- Task to carry out -
In the listing beneath this line, copy exactly the lines starting with the one containing "Call Details can" and going on through the one containing "If you are unable".

Top of Extracted information

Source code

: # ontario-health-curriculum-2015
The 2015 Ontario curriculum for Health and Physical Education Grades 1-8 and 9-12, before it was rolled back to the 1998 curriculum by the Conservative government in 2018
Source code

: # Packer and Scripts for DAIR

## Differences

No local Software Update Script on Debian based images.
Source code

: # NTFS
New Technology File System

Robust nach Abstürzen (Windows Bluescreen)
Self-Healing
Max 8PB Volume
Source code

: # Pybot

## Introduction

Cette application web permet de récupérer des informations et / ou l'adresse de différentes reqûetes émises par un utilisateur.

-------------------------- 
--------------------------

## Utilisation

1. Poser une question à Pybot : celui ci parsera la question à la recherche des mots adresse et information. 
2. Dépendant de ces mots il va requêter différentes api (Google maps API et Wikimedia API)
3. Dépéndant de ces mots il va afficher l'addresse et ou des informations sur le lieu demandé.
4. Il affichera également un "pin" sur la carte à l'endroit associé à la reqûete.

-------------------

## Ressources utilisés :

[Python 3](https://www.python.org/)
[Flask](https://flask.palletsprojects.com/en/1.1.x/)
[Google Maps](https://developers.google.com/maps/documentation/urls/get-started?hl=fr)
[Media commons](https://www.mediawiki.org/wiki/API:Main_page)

Bottom of Extracted information
Top of Extracted information

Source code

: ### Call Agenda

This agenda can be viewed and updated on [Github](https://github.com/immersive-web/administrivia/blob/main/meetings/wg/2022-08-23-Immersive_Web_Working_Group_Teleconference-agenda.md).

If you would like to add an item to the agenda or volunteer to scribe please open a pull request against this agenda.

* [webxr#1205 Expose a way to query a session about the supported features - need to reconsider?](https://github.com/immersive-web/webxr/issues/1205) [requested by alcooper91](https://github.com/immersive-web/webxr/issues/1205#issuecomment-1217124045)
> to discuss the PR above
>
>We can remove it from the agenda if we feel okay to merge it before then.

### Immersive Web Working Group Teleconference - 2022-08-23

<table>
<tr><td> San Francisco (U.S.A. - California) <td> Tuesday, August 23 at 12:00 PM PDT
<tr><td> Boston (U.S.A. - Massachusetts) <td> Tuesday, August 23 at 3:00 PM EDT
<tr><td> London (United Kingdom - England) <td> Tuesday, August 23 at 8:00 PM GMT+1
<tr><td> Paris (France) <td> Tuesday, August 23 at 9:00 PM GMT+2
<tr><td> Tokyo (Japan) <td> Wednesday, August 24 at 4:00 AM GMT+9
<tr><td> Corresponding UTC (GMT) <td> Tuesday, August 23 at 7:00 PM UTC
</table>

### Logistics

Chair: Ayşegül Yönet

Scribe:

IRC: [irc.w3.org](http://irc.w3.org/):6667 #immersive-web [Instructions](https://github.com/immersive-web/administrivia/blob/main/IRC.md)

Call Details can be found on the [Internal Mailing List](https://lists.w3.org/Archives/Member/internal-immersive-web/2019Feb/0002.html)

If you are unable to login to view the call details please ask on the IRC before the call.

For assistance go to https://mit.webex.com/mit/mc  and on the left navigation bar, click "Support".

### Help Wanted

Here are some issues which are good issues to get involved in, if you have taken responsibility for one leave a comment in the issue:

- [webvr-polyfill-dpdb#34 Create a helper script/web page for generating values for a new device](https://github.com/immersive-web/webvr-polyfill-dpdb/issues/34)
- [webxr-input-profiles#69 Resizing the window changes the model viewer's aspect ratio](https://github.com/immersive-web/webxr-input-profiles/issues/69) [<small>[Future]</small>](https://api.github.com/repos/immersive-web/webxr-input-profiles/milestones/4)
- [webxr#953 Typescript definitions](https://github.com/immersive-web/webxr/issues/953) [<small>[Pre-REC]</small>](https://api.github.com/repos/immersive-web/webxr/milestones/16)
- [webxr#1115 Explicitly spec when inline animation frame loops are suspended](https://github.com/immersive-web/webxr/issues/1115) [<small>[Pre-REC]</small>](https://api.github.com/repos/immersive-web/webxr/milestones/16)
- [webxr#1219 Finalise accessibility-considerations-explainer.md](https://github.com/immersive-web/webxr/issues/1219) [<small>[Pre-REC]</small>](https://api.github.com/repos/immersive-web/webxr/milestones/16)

Bottom of Extracted information

- Response to the exercise -
Call Details can be found on the [Internal Mailing List](https://lists.w3.org/Archives/Member/internal-immersive-web/2019Feb/0002.html)

If you are unable to login to view the call details please ask on the IRC before the call.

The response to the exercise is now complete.